## Exercise brief
Whenever a line in the records below contains "retriever", pick it out.

## Data records

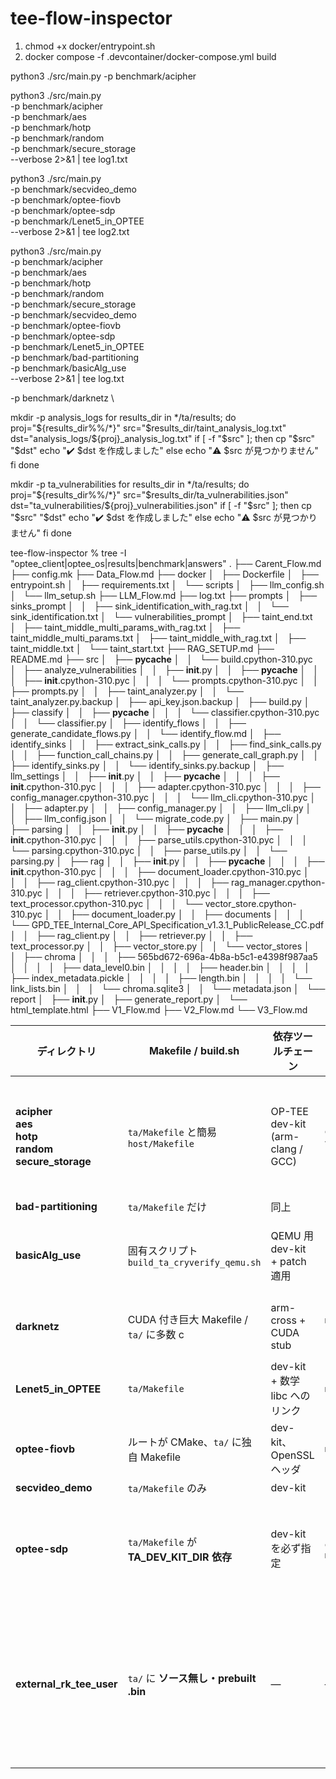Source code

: # tee-flow-inspector

1. chmod +x docker/entrypoint.sh
2. docker compose -f .devcontainer/docker-compose.yml build

python3 ./src/main.py -p benchmark/acipher

python3 ./src/main.py \
  -p benchmark/acipher \
  -p benchmark/aes \
  -p benchmark/hotp \
  -p benchmark/random \
  -p benchmark/secure_storage \
  --verbose 2>&1 | tee log1.txt

python3 ./src/main.py \
  -p benchmark/secvideo_demo \
  -p benchmark/optee-fiovb \
  -p benchmark/optee-sdp \
  -p benchmark/Lenet5_in_OPTEE \
  --verbose 2>&1 | tee log2.txt


python3 ./src/main.py \
  -p benchmark/acipher \
  -p benchmark/aes \
  -p benchmark/hotp \
  -p benchmark/random \
  -p benchmark/secure_storage \
  -p benchmark/secvideo_demo \
  -p benchmark/optee-fiovb \
  -p benchmark/optee-sdp \
  -p benchmark/Lenet5_in_OPTEE \
  -p benchmark/bad-partitioning \
  -p benchmark/basicAlg_use \
  --verbose 2>&1 | tee log.txt

  -p benchmark/darknetz \

mkdir -p analysis_logs
for results_dir in */ta/results; do
  proj="${results_dir%%/*}"
  src="$results_dir/taint_analysis_log.txt"
  dst="analysis_logs/${proj}_analysis_log.txt"
  if [ -f "$src" ]; then
    cp "$src" "$dst"
    echo "✔️  $dst を作成しました"
  else
    echo "⚠️  $src が見つかりません"
  fi
done

mkdir -p ta_vulnerabilities
for results_dir in */ta/results; do
  proj="${results_dir%%/*}"
  src="$results_dir/ta_vulnerabilities.json"
  dst="ta_vulnerabilities/${proj}_vulnerabilities.json"
  if [ -f "$src" ]; then
    cp "$src" "$dst"
    echo "✔️  $dst を作成しました"
  else
    echo "⚠️  $src が見つかりません"
  fi
done



tee-flow-inspector % tree -I "optee_client|optee_os|results|benchmark|answers"
.
├── Carent_Flow.md
├── config.mk
├── Data_Flow.md
├── docker
│   ├── Dockerfile
│   ├── entrypoint.sh
│   ├── requirements.txt
│   └── scripts
│       ├── llm_config.sh
│       └── llm_setup.sh
├── LLM_Flow.md
├── log.txt
├── prompts
│   ├── sinks_prompt
│   │   ├── sink_identification_with_rag.txt
│   │   └── sink_identification.txt
│   └── vulnerabilities_prompt
│       ├── taint_end.txt
│       ├── taint_middle_multi_params_with_rag.txt
│       ├── taint_middle_multi_params.txt
│       ├── taint_middle_with_rag.txt
│       ├── taint_middle.txt
│       └── taint_start.txt
├── RAG_SETUP.md
├── README.md
├── src
│   ├── __pycache__
│   │   └── build.cpython-310.pyc
│   ├── analyze_vulnerabilities
│   │   ├── __init__.py
│   │   ├── __pycache__
│   │   │   ├── __init__.cpython-310.pyc
│   │   │   └── prompts.cpython-310.pyc
│   │   ├── prompts.py
│   │   ├── taint_analyzer.py
│   │   └── taint_analyzer.py.backup
│   ├── api_key.json.backup
│   ├── build.py
│   ├── classify
│   │   ├── __pycache__
│   │   │   └── classifier.cpython-310.pyc
│   │   └── classifier.py
│   ├── identify_flows
│   │   ├── generate_candidate_flows.py
│   │   └── identify_flow.md
│   ├── identify_sinks
│   │   ├── extract_sink_calls.py
│   │   ├── find_sink_calls.py
│   │   ├── function_call_chains.py
│   │   ├── generate_call_graph.py
│   │   ├── identify_sinks.py
│   │   └── identify_sinks.py.backup
│   ├── llm_settings
│   │   ├── __init__.py
│   │   ├── __pycache__
│   │   │   ├── __init__.cpython-310.pyc
│   │   │   ├── adapter.cpython-310.pyc
│   │   │   ├── config_manager.cpython-310.pyc
│   │   │   └── llm_cli.cpython-310.pyc
│   │   ├── adapter.py
│   │   ├── config_manager.py
│   │   ├── llm_cli.py
│   │   ├── llm_config.json
│   │   └── migrate_code.py
│   ├── main.py
│   ├── parsing
│   │   ├── __init__.py
│   │   ├── __pycache__
│   │   │   ├── __init__.cpython-310.pyc
│   │   │   ├── parse_utils.cpython-310.pyc
│   │   │   └── parsing.cpython-310.pyc
│   │   ├── parse_utils.py
│   │   └── parsing.py
│   ├── rag
│   │   ├── __init__.py
│   │   ├── __pycache__
│   │   │   ├── __init__.cpython-310.pyc
│   │   │   ├── document_loader.cpython-310.pyc
│   │   │   ├── rag_client.cpython-310.pyc
│   │   │   ├── rag_manager.cpython-310.pyc
│   │   │   ├── retriever.cpython-310.pyc
│   │   │   ├── text_processor.cpython-310.pyc
│   │   │   └── vector_store.cpython-310.pyc
│   │   ├── document_loader.py
│   │   ├── documents
│   │   │   └── GPD_TEE_Internal_Core_API_Specification_v1.3.1_PublicRelease_CC.pdf
│   │   ├── rag_client.py
│   │   ├── retriever.py
│   │   ├── text_processor.py
│   │   ├── vector_store.py
│   │   └── vector_stores
│   │       ├── chroma
│   │       │   ├── 565bd672-696a-4b8a-b5c1-e4398f987aa5
│   │       │   │   ├── data_level0.bin
│   │       │   │   ├── header.bin
│   │       │   │   ├── index_metadata.pickle
│   │       │   │   ├── length.bin
│   │       │   │   └── link_lists.bin
│   │       │   └── chroma.sqlite3
│   │       └── metadata.json
│   └── report
│       ├── __init__.py
│       ├── generate_report.py
│       └── html_template.html
├── V1_Flow.md
├── V2_Flow.md
└── V3_Flow.md



| ディレクトリ                                                                  | Makefile / build.sh                      | 依存ツールチェーン                        | 典型的に必要なもの                                   | ひとこと判定                       |
| ----------------------------------------------------------------------- | ---------------------------------------- | -------------------------------- | ------------------------------------------- | ---------------------------- |
| **acipher**<br>**aes**<br>**hotp**<br>**random**<br>**secure\_storage** | `ta/Makefile` と簡易 `host/Makefile`        | OP-TEE dev-kit (arm-clang / GCC) | `export TA_DEV_KIT_DIR=<…/export-ta_arm32>` | **◯** 開発環境があれば素直に通る          |
| **bad-partitioning**                                                    | `ta/Makefile` だけ                         | 同上                               | 同上                                          | **◯**                        |
| **basicAlg\_use**                                                       | 固有スクリプト `build_ta_cryverify_qemu.sh`     | QEMU 用 dev-kit + patch適用         | `bash ./build_ta_cryverify_qemu.sh`         | **△** スクリプトが前提               |
| **darknetz**                                                            | CUDA 付き巨大 Makefile / `ta/` に多数 c         | arm-cross + CUDA stub            | `make -C ta`：ヘッダ欠如を手当てすれば可                  | **△** 環境依存が強い                |
| **Lenet5\_in\_OPTEE**                                                   | `ta/Makefile`                            | dev-kit + 数学 libc へのリンク          | `make -C ta`                                | **◯**                        |
| **optee-fiovb**                                                         | ルートが CMake、`ta/` に独自 Makefile            | dev-kit、OpenSSL ヘッダ              | `make -C ta`                                | **◯**                        |
| **secvideo\_demo**                                                      | `ta/Makefile` のみ                         | dev-kit                          | 同上                                          | **◯**                        |
| **optee-sdp**                                                           | `ta/Makefile` が **TA\_DEV\_KIT\_DIR 依存** | dev-kit を必ず指定                    | `export TA_DEV_KIT_DIR=...` → `make -C ta`  | **△** Dev-kit が無いと空ビルド       |
| **external\_rk\_tee\_user**                                             | `ta/` に **ソース無し・prebuilt .bin**          | —                                | ―                                           | **✕** TA の再ビルド不可（署名済みバイナリのみ） |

## The completed task
│   │   │   ├── retriever.cpython-310.pyc
│   │   ├── retriever.py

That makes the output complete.